A friend of mine came over to vent.I realized she didn't need someone to give her advice. She needed someone to just sit there and listen. Try to understand her, and just be there for her. I thought of times in my life, when I needed someone to just listen to me. Often times when i was frustrated, I just needed to vent. I tried to give my friend advice, and I realized she just needed me to listen. During times when i was sad, lonely, needing something  more, having my friend there to talk to and give me their complete attention was all I needed. Someone to just smile and say "I am sorry, I understand". Someone to let you cry on their shoulder. Someone to cry with you. Someone to laugh with you. Someone to be your friend. Someone to make you feel like you aren't alone.

There is a innate feeling that we must be loved, feel like someone else cares, that someone else on the planet understands us. It dosen't matter if it is a loving grandpa, a understanding mother, a brother who likes to tease yet still loves you, a roomate, a cousin, a best friend, a boyfriend, a teacher. Just someone in the world who cares about you. Everyone has this innate feeling, you can't stop yourself from wanting to feel love. It is a natural need that we all strive for.

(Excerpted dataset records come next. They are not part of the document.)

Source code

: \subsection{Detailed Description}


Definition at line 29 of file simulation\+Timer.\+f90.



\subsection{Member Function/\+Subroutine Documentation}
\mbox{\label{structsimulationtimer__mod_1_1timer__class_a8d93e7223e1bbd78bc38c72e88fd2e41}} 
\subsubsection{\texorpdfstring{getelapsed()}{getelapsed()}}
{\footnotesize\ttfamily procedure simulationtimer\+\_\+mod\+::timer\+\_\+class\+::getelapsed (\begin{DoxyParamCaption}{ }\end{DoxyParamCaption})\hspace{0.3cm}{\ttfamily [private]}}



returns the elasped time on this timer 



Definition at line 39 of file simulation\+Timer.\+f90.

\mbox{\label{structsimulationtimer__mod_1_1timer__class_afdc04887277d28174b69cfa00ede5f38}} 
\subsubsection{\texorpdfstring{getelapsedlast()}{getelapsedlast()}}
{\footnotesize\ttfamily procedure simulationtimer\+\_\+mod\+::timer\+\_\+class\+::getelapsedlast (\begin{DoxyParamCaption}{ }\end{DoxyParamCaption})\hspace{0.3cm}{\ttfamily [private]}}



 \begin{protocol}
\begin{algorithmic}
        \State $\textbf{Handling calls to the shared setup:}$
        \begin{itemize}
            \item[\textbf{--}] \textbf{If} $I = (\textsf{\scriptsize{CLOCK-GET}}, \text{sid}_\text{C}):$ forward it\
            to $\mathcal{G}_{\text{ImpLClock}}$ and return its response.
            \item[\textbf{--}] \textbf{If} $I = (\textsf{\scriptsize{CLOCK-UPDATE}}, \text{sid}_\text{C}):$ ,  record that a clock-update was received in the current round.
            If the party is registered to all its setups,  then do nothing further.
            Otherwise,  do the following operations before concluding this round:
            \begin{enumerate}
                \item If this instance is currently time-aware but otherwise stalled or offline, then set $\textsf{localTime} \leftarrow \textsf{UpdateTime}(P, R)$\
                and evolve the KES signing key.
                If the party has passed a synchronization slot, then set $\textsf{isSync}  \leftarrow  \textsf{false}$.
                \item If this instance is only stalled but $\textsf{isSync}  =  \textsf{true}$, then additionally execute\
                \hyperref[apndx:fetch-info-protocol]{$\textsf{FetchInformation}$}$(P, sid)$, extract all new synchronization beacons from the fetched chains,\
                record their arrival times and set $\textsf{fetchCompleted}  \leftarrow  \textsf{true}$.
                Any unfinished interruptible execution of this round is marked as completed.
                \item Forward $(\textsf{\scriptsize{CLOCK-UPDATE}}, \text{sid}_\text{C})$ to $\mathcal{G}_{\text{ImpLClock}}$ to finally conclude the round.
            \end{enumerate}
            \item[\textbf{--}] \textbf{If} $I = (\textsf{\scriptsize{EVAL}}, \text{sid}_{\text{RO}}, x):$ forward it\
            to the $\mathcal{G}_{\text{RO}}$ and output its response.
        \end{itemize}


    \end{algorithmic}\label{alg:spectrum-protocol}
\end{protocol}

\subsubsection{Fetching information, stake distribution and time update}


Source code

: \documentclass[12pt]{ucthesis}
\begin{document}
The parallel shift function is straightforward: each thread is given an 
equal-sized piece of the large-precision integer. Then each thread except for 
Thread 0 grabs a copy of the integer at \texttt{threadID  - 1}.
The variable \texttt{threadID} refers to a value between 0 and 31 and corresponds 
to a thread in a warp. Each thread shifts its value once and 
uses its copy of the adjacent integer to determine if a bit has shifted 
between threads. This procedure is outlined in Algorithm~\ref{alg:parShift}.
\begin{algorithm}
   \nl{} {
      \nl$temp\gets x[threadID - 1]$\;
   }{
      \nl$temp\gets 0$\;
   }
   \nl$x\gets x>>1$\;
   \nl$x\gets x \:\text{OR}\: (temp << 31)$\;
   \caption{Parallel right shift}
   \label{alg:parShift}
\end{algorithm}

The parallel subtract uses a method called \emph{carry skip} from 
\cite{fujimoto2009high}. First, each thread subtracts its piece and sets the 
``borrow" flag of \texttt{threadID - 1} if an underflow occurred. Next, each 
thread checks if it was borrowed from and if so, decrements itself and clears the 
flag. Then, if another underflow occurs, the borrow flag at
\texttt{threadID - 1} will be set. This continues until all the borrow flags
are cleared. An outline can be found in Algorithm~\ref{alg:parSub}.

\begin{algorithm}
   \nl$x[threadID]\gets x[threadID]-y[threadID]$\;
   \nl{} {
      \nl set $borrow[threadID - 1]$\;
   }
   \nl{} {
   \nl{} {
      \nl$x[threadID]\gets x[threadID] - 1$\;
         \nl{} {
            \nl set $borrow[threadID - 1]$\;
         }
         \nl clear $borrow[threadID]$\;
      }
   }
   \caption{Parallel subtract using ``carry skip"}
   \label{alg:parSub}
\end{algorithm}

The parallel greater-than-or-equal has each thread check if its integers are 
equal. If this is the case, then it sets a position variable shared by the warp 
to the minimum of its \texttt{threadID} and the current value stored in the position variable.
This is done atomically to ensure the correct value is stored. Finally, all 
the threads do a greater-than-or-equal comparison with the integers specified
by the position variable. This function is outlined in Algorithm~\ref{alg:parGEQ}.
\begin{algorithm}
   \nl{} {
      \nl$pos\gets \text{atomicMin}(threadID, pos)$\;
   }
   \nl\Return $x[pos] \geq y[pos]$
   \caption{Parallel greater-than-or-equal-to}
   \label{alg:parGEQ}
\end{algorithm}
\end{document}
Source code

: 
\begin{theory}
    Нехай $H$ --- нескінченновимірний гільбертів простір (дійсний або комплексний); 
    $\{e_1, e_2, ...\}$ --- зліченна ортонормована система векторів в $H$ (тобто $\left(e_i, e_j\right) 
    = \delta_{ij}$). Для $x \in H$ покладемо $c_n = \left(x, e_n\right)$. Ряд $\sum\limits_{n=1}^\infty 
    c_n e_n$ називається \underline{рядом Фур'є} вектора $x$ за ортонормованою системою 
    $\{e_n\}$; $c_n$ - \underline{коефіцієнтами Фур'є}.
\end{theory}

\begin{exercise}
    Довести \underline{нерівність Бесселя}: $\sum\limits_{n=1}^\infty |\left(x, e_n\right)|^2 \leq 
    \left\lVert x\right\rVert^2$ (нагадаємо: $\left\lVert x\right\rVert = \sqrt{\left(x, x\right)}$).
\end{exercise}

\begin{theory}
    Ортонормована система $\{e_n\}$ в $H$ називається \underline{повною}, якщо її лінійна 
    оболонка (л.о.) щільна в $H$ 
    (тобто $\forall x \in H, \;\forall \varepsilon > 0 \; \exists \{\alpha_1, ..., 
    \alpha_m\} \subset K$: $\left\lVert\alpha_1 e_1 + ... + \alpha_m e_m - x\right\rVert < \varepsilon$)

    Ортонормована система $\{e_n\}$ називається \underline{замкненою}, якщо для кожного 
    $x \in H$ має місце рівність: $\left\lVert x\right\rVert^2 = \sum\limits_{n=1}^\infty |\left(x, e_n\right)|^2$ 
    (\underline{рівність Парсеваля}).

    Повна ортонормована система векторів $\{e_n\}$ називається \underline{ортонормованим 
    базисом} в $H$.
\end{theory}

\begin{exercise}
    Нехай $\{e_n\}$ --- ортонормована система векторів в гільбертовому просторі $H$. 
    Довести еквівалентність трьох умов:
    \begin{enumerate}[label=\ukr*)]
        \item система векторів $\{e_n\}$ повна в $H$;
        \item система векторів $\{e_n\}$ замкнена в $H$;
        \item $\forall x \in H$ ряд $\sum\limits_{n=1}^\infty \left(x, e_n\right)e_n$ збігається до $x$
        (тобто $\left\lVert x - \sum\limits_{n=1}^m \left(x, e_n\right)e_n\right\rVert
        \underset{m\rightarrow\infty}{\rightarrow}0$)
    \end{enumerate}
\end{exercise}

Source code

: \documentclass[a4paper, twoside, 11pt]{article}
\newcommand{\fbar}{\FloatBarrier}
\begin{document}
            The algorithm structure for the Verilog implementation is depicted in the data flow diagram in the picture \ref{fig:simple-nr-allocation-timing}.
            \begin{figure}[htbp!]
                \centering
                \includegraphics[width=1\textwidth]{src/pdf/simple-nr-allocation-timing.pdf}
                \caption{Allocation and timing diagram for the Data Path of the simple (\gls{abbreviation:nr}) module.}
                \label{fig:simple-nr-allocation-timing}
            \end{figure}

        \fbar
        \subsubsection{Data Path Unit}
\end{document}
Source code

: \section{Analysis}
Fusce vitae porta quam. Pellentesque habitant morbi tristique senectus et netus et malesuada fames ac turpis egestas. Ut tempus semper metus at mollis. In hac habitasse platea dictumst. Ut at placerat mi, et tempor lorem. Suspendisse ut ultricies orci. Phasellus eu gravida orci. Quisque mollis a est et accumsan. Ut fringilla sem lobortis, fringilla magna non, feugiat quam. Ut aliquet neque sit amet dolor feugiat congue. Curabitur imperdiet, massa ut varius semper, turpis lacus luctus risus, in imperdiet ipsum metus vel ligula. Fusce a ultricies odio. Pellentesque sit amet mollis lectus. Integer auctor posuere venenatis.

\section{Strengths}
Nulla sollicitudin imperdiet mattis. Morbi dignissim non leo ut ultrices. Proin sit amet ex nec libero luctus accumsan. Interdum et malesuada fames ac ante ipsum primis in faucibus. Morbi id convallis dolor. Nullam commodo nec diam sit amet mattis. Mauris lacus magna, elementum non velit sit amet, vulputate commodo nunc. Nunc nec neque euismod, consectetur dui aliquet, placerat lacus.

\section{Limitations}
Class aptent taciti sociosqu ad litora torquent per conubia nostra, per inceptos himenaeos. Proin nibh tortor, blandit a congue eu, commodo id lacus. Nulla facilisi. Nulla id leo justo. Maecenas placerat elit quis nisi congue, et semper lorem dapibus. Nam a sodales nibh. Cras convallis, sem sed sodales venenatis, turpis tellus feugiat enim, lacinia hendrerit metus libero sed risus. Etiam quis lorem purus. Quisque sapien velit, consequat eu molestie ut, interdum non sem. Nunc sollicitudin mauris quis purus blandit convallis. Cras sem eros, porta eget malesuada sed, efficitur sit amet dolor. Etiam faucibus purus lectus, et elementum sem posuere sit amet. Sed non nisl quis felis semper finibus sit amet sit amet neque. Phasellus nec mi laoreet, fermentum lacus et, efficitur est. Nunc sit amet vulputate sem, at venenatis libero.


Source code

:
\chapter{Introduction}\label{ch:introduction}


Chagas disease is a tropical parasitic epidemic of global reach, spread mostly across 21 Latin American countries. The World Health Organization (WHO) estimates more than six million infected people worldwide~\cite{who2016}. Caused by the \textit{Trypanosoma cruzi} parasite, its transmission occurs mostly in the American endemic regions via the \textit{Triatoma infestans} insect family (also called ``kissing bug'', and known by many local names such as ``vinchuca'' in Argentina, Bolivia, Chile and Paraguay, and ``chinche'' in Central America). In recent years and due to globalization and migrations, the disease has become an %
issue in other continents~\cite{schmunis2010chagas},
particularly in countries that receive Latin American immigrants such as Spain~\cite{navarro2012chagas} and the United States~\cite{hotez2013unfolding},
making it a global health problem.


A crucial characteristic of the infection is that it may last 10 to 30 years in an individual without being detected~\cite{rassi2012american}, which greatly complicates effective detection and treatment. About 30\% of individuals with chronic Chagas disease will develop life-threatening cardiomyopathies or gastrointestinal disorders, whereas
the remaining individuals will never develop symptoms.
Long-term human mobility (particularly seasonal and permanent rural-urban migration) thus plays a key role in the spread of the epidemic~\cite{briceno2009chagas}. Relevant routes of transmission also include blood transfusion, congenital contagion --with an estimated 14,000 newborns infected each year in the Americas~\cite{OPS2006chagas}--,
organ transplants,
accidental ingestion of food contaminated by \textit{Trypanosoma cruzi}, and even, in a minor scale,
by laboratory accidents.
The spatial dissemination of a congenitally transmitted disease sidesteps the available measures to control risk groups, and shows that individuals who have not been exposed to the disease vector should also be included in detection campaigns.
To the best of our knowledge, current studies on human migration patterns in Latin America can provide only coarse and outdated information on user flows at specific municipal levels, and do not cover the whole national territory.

These two ideas connect by people fulfilling the need to be loved by having a friend who listens. Lately, I have  been the person who has been seeking for someone to listen to me. I have felt selfish by always wanting someone to understand me. I have needed people to drop everything to listen to my problems. Today I had a opportunity to have it reverse. It was nice to forget about myself and listen to someone's problems. As I was able to to listen to my friend's problems, It was nice to think about this idea that everyone must be loved, and need someone to listen to them. I was able to help her after my being selfish and requiring people to listen to my problems. It was nice to give back to someone who needed help. These are my thoughts, we need to listen more. There are lots of people who are holding in their emotions, they need to let them out to a friend. Next time when a friend comes to you and just wants to talk,try this. Instead of doing the usual; hearing them, giving them quick insincere advice, actually listen. Actively listen. Give them your full attention. Put yourself in their shoes. Try to emphasize with their problems. After they have listened, watch their response. Are they happy that someone listened? Once you have given them your full attention, and they want advice. Offer advice to them. But listen to others, and try to understand what they need. Do they need a hug? Do they a need a shoulder to cry on? Do they need advice? Evaluate this, and your friends will go up, as people recognize you have developed the gift of listening. For surely, it is a gift.